### Instructions for the task
A faithful copy of all the entries is required, with no pictures in it.

### Supplied entries

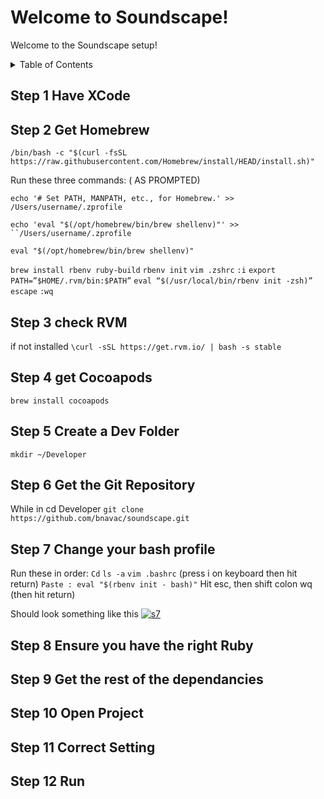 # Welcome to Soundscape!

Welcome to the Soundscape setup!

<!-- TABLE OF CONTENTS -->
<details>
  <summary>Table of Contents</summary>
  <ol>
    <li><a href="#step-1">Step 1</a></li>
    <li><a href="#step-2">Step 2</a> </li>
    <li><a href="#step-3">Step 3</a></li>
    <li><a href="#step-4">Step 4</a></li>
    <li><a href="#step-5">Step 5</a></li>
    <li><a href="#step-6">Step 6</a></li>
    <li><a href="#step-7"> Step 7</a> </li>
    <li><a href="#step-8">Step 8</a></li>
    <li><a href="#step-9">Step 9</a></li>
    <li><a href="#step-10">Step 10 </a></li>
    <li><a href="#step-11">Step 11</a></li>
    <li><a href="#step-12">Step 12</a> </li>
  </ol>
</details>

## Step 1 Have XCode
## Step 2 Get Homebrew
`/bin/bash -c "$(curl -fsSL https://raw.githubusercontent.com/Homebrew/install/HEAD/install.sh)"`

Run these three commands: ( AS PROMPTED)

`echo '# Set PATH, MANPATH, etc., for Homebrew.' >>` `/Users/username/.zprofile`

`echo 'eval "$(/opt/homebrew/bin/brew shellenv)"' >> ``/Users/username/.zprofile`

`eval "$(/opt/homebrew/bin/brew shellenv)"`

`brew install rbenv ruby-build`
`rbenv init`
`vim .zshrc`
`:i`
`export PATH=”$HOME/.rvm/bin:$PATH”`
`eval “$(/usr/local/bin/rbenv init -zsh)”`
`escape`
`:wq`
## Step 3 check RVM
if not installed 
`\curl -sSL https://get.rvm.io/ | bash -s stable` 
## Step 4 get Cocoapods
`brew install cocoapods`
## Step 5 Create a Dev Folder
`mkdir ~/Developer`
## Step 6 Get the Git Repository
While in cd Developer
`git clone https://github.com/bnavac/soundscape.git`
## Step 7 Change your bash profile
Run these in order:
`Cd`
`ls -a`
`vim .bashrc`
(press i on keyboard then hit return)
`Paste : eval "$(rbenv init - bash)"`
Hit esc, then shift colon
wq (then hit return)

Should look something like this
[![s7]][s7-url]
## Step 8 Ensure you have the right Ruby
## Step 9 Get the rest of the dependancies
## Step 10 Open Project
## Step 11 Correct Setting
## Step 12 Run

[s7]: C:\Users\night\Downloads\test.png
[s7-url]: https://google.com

### Task result
 # Welcome to Soundscape!

Welcome to the Soundscape setup!

<!-- TABLE OF CONTENTS -->
<details>
  <summary>Table of Contents</summary>
  <ol>
    <li><a href="#step-1">Step 1</a></li>
    <li><a href="#step-2">Step 2</a> </li>
    <li><a href="#step-3">Step 3</a></li>
    <li><a href="#step-4">Step 4</a></li>
    <li><a href="#step-5">Step 5</a></li>
    <li><a href="#step-6">Step 6</a></li>
    <li><a href="#step-7"> Step 7</a> </li>
    <li><a href="#step-8">Step 8</a></li>
    <li><a href="#step-9">Step 9</a></li>
    <li><a href="#step-10">Step 10 </a></li>
    <li><a href="#step-11">Step 11</a></li>
    <li><a href="#step-12">Step 12</a> </li>
  </ol>
</details>

## Step 1 Have XCode
## Step 2 Get Homebrew
`/bin/bash -c "$(curl -fsSL https://raw.githubusercontent.com/Homebrew/install/HEAD/install.sh)"`

Run these three commands: ( AS PROMPTED)

`echo '# Set PATH, MANPATH, etc., for Homebrew.' >>` `/Users/username/.zprofile`

`echo 'eval "$(/opt/homebrew/bin/brew shellenv)"' >> ``/Users/username/.zprofile`

`eval "$(/opt/homebrew/bin/brew shellenv)"`

`brew install rbenv ruby-build`
`rbenv init`
`vim .zshrc`
`:i`
`export PATH=”$HOME/.rvm/bin:$PATH”`
`eval “$(/usr/local/bin/rbenv init -zsh)”`
`escape`
`:wq`
## Step 3 check RVM
if not installed 
`\curl -sSL https://get.rvm.io/ | bash -s stable` 
## Step 4 get Cocoapods
`brew install cocoapods`
## Step 5 Create a Dev Folder
`mkdir ~/Developer`
## Step 6 Get the Git Repository
While in cd Developer
`git clone https://github.com/bnavac/soundscape.git`
## Step 7 Change your bash profile
Run these in order:
`Cd`
`ls -a`
`vim .bashrc`
(press i on keyboard then hit return)
`Paste : eval "$(rbenv init - bash)"`
Hit esc, then shift colon
wq (then hit return)

Should look something like this
[![s7]][s7-url]
## Step 8 Ensure you have the right Ruby
## Step 9 Get the rest of the dependancies
## Step 10 Open Project
## Step 11 Correct Setting
## Step 12 Run

[s7]: C:\Users\night\Downloads\test.png
[s7-url]: https://google.com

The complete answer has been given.